*** TASK DATA ***
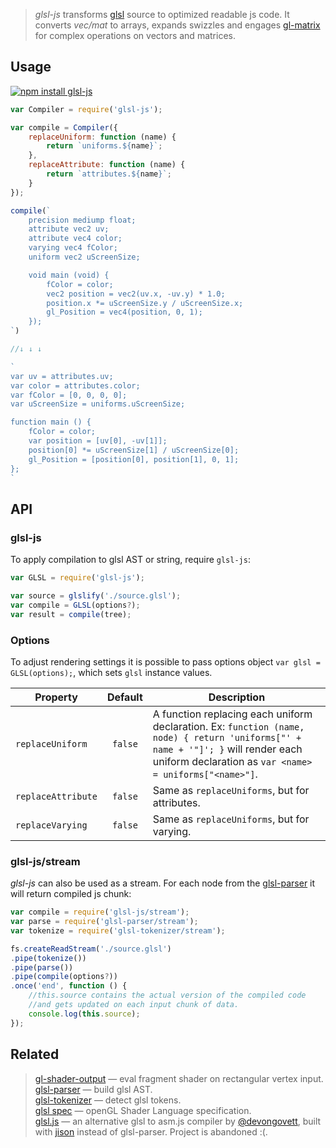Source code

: > _glsl-js_ transforms [glsl](https://www.opengl.org/documentation/glsl/) source to optimized readable js code. It converts _vec/mat_ to arrays, expands swizzles and engages [gl-matrix](https://github.com/toji/gl-matrix) for complex operations on vectors and matrices.

## Usage

[![npm install glsl-js](https://nodei.co/npm/glsl-js.png?mini=true)](https://npmjs.org/package/glsl-js/)

```js
var Compiler = require('glsl-js');

var compile = Compiler({
	replaceUniform: function (name) {
		return `uniforms.${name}`;
	},
	replaceAttribute: function (name) {
		return `attributes.${name}`;
	}
});

compile(`
	precision mediump float;
	attribute vec2 uv;
	attribute vec4 color;
	varying vec4 fColor;
	uniform vec2 uScreenSize;

	void main (void) {
		fColor = color;
		vec2 position = vec2(uv.x, -uv.y) * 1.0;
		position.x *= uScreenSize.y / uScreenSize.x;
		gl_Position = vec4(position, 0, 1);
	});
`)

//↓ ↓ ↓

`
var uv = attributes.uv;
var color = attributes.color;
var fColor = [0, 0, 0, 0];
var uScreenSize = uniforms.uScreenSize;

function main () {
	fColor = color;
	var position = [uv[0], -uv[1]];
	position[0] *= uScreenSize[1] / uScreenSize[0];
	gl_Position = [position[0], position[1], 0, 1];
};
`
```


## API

### glsl-js

To apply compilation to glsl AST or string, require `glsl-js`:

```js
var GLSL = require('glsl-js');

var source = glslify('./source.glsl');
var compile = GLSL(options?);
var result = compile(tree);
```

### Options

To adjust rendering settings it is possible to pass options object `var glsl = GLSL(options);`, which sets `glsl` instance values.

| Property | Default | Description |
|---|:---:|---|
| `replaceUniform` | `false` | A function replacing each uniform declaration. Ex: `function (name, node) { return 'uniforms["' + name + '"]'; }` will render each uniform declaration as `var <name> = uniforms["<name>"]`. |
| `replaceAttribute` | `false` | Same as `replaceUniforms`, but for attributes. |
| `replaceVarying` | `false` | Same as `replaceUniforms`, but for varying. |


### glsl-js/stream

_glsl-js_ can also be used as a stream. For each node from the [glsl-parser](http://stack.gl/packages/#stackgl/glsl-parser) it will return compiled js chunk:

```js
var compile = require('glsl-js/stream');
var parse = require('glsl-parser/stream');
var tokenize = require('glsl-tokenizer/stream');

fs.createReadStream('./source.glsl')
.pipe(tokenize())
.pipe(parse())
.pipe(compile(options?))
.once('end', function () {
	//this.source contains the actual version of the compiled code
	//and gets updated on each input chunk of data.
	console.log(this.source);
});
```

## Related

> [gl-shader-output](https://github.com/dfcreative/gl-shader-output) — eval fragment shader on rectangular vertex input.<br/>
> [glsl-parser](http://stack.gl/packages/#stackgl/glsl-parser) — build glsl AST.</br>
> [glsl-tokenizer](http://stack.gl/packages/#stackgl/glsl-tokenizer) — detect glsl tokens.</br>
> [glsl spec](https://www.opengl.org/documentation/glsl/) — openGL Shader Language specification.</br>
> [glsl.js](https://npmjs.org/package/glsl) — an alternative glsl to asm.js compiler by [@devongovett](https://github.com/devongovett), built with [jison](https://npmjs.org/package/jison) instead of glsl-parser. Project is abandoned :(.</br>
***
HOW TO COMPLETE THIS TASK: Each line of the entries above that contains "npmjs" must be copied into the answer.

TASK ANSWER:
[![npm install glsl-js](https://nodei.co/npm/glsl-js.png?mini=true)](https://npmjs.org/package/glsl-js/)
> [glsl.js](https://npmjs.org/package/glsl) — an alternative glsl to asm.js compiler by [@devongovett](https://github.com/devongovett), built with [jison](https://npmjs.org/package/jison) instead of glsl-parser. Project is abandoned :(.</br>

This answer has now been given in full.